* **About this exercise**: The result should be an exact copy of the entries that follow, with no pictures included.

* **Excerpted records**:
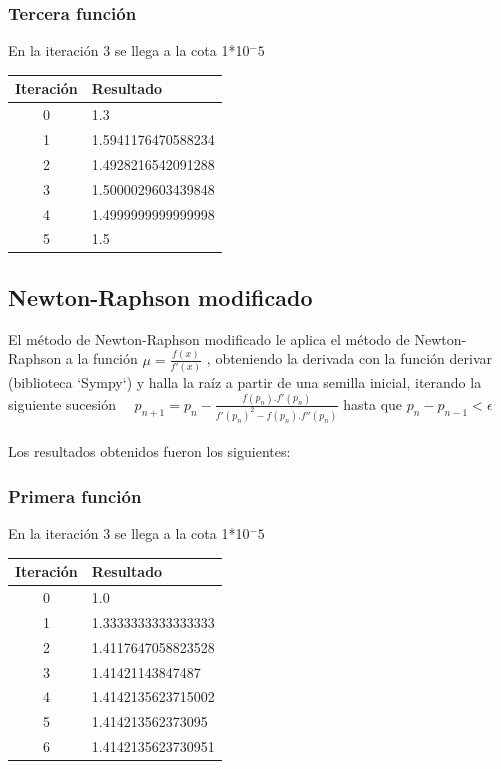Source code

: \documentclass[titlepage,a4paper]{article}
\begin{document}
\subsubsection{Tercera función}\label{sec:NR3}
En la iteración 3 se llega a la cota 1*10$^-5$
\begin{center}
    \begin{tabular}{| c | l |}
    \hline
     Iteración & Resultado \\ \hline
       0     &  1.3 \\
    1     &  1.5941176470588234 \\
    2     &  1.4928216542091288 \\
    3     &  1.5000029603439848 \\
    4     &  1.4999999999999998 \\
    5     &  1.5 \\
    \hline
    \end{tabular}
\end{center}
\subsection{Newton-Raphson modificado}\label{sec:biseccion}

El método de Newton-Raphson modificado le aplica el método de Newton-Raphson a la función $\mu =\frac{f (x)}{f'(x)}$
, obteniendo la derivada con la función derivar (biblioteca `Sympy`) y halla la raíz a partir de una semilla inicial, iterando la siguiente sucesión
$
\quad p_{n+1}=p_n-\frac{f(p_n).f'(p_n)} {f'(p_n)^2-f(p_n).f''(p_n)}
 $ hasta que $
p_{n}-p_{n-1} < \mbox{$\epsilon$}
$
\\\\Los resultados obtenidos fueron los siguientes:

\subsubsection{Primera función}\label{sec:NRM1}
En la iteración 3 se llega a la cota 1*10$^-5$
\begin{center}
    \begin{tabular}{| c | l |}
    \hline
     Iteración & Resultado \\ \hline
       0     &  1.0 \\
    1     &  1.3333333333333333 \\
    2     &  1.4117647058823528 \\
    3     &  1.41421143847487 \\
    4     &  1.4142135623715002 \\
    5     &  1.414213562373095 \\
    6     &  1.4142135623730951 \\
    \hline
    \end{tabular}
\end{center}
\end{document}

* **Task result**:
Source code

: \documentclass[titlepage,a4paper]{article}
\begin{document}
\subsubsection{Tercera función}\label{sec:NR3}
En la iteración 3 se llega a la cota 1*10$^-5$
\begin{center}
    \begin{tabular}{| c | l |}
    \hline
     Iteración & Resultado \\ \hline
       0     &  1.3 \\
    1     &  1.5941176470588234 \\
    2     &  1.4928216542091288 \\
    3     &  1.5000029603439848 \\
    4     &  1.4999999999999998 \\
    5     &  1.5 \\
    \hline
    \end{tabular}
\end{center}
\subsection{Newton-Raphson modificado}\label{sec:biseccion}

El método de Newton-Raphson modificado le aplica el método de Newton-Raphson a la función $\mu =\frac{f (x)}{f'(x)}$
, obteniendo la derivada con la función derivar (biblioteca `Sympy`) y halla la raíz a partir de una semilla inicial, iterando la siguiente sucesión
$
\quad p_{n+1}=p_n-\frac{f(p_n).f'(p_n)} {f'(p_n)^2-f(p_n).f''(p_n)}
 $ hasta que $
p_{n}-p_{n-1} < \mbox{$\epsilon$}
$
\\\\Los resultados obtenidos fueron los siguientes:

\subsubsection{Primera función}\label{sec:NRM1}
En la iteración 3 se llega a la cota 1*10$^-5$
\begin{center}
    \begin{tabular}{| c | l |}
    \hline
     Iteración & Resultado \\ \hline
       0     &  1.0 \\
    1     &  1.3333333333333333 \\
    2     &  1.4117647058823528 \\
    3     &  1.41421143847487 \\
    4     &  1.4142135623715002 \\
    5     &  1.414213562373095 \\
    6     &  1.4142135623730951 \\
    \hline
    \end{tabular}
\end{center}
\end{document}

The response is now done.